*** Begin section ***

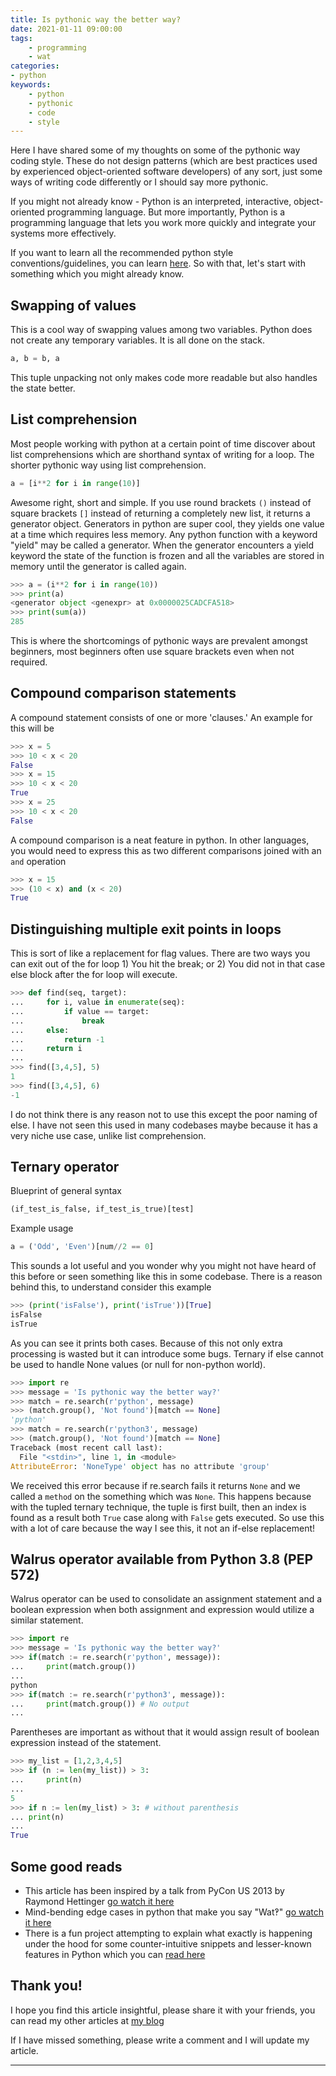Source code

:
 ```yaml
---
title: Is pythonic way the better way?
date: 2021-01-11 09:00:00
tags:
    - programming
    - wat
categories:
- python
keywords:
    - python
    - pythonic
    - code
    - style
---
```


Here I have shared some of my thoughts on some of the pythonic way coding style. These do not design patterns (which are best practices used by experienced object-oriented software developers) of any sort, just some ways of writing code differently or I should say more pythonic. 

If you might not already know - Python is an interpreted, interactive, object-oriented programming language. But more importantly, Python is a programming language that lets you work more quickly and integrate your systems more effectively.

If you want to learn all the recommended python style conventions/guidelines, you can learn [here](https://pep8.org/). So with that, let's start with something which you might already know.

## Swapping of values
This is a cool way of swapping values among two variables. Python does not create any temporary variables. It is all done on the stack. 
```py
a, b = b, a
```
This tuple unpacking not only makes code more readable but also handles the state better.

## List comprehension
Most people working with python at a certain point of time discover about list comprehensions which are shorthand syntax of writing for a loop. 
The shorter pythonic way using list comprehension.
```py
a = [i**2 for i in range(10)]
```
Awesome right, short and simple. If you use round brackets `()` instead of square brackets `[]` instead of returning a completely new list, it returns a generator object. Generators in python are super cool, they yields one value at a time which requires less memory. Any python function with a keyword "yield" may be called a generator. When the generator encounters a yield keyword the state of the function is frozen and all the variables are stored in memory until the generator is called again.
```py
>>> a = (i**2 for i in range(10))
>>> print(a)
<generator object <genexpr> at 0x0000025CADCFA518>
>>> print(sum(a))
285
```
This is where the shortcomings of pythonic ways are prevalent amongst beginners, most beginners often use square brackets even when not required.

## Compound comparison statements
A compound statement consists of one or more 'clauses.' An example for this will be 
```py
>>> x = 5
>>> 10 < x < 20
False
>>> x = 15
>>> 10 < x < 20
True
>>> x = 25
>>> 10 < x < 20
False
```
A compound comparison is a neat feature in python. In other languages, you would need to express this as two different comparisons joined with an `and` operation
```py
>>> x = 15
>>> (10 < x) and (x < 20)
True
```

## Distinguishing multiple exit points in loops
This is sort of like a replacement for flag values. There are two ways you can exit out of the for loop 1) You hit the break; or 2) You did not in that case else block after the for loop will execute.    
```py
>>> def find(seq, target):
... 	for i, value in enumerate(seq):
...     	if value == target:
... 			break
...     else:
...     	return -1
...     return i
... 
>>> find([3,4,5], 5)
1
>>> find([3,4,5], 6)
-1
```
I do not think there is any reason not to use this except the poor naming of else. I have not seen this used in many codebases maybe because it has a very niche use case, unlike list comprehension.

## Ternary operator
Blueprint of general syntax
```py
(if_test_is_false, if_test_is_true)[test]
```
Example usage
```py
a = ('Odd', 'Even')[num//2 == 0]
```
This sounds a lot useful and you wonder why you might not have heard of this before or seen something like this in some codebase. There is a reason behind this, to understand consider this example
```py
>>> (print('isFalse'), print('isTrue'))[True]
isFalse
isTrue
```
As you can see it prints both cases. Because of this not only extra processing is wasted but it can introduce some bugs. Ternary if else cannot be used to handle None values (or null for non-python world).
```py
>>> import re
>>> message = 'Is pythonic way the better way?'
>>> match = re.search(r'python', message)
>>> (match.group(), 'Not found')[match == None]
'python'
>>> match = re.search(r'python3', message)
>>> (match.group(), 'Not found')[match == None]
Traceback (most recent call last):
  File "<stdin>", line 1, in <module>
AttributeError: 'NoneType' object has no attribute 'group'
```
We received this error because if re.search fails it returns `None` and we called a `method` on the something which was `None`. This happens because with the tupled ternary technique, the tuple is first built, then an index is found as a result both `True` case along with `False` gets executed.
So use this with a lot of care because the way I see this, it not an if-else replacement!

## Walrus operator available from Python 3.8 (PEP 572) 
Walrus operator can be used to consolidate an assignment statement and a boolean expression when both assignment and expression would utilize a similar statement. 
```py
>>> import re
>>> message = 'Is pythonic way the better way?'
>>> if(match := re.search(r'python', message)):
... 	print(match.group())
... 
python
>>> if(match := re.search(r'python3', message)):
... 	print(match.group()) # No output
...
```
Parentheses are important as without that it would assign result of boolean expression instead of the statement.
```py
>>> my_list = [1,2,3,4,5]
>>> if (n := len(my_list)) > 3:
... 	print(n)
...
5
>>> if n := len(my_list) > 3: # without parenthesis
... print(n)
...
True
```

## Some good reads
- This article has been inspired by a talk from PyCon US 2013 by Raymond Hettinger [go watch it here](https://www.youtube.com/watch?v=OSGv2VnC0go)
- Mind-bending edge cases in python that make you say "Wat‽" [go watch it here](https://www.youtube.com/watch?v=qjk2pWY4RP0)
- There is a fun project attempting to explain what exactly is happening under the hood for some counter-intuitive snippets and lesser-known features in Python which you can [read here](https://github.com/satwikkansal/wtfpython)

## Thank you!
I hope you find this article insightful, please share it with your friends, you can read my other articles at [my blog](https://itsnikhil.github.io/blog)

If I have missed something, please write a comment and I will update my article. 

---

*** End section ***

*TO DO:*
Wherever the string "already" occurs in the entries, copy that whole line.

*ANSWER BOX:*
If you might not already know - Python is an interpreted, interactive, object-oriented programming language. But more importantly, Python is a programming language that lets you work more quickly and integrate your systems more effectively.
If you want to learn all the recommended python style conventions/guidelines, you can learn [here](https://pep8.org/). So with that, let's start with something which you might already know.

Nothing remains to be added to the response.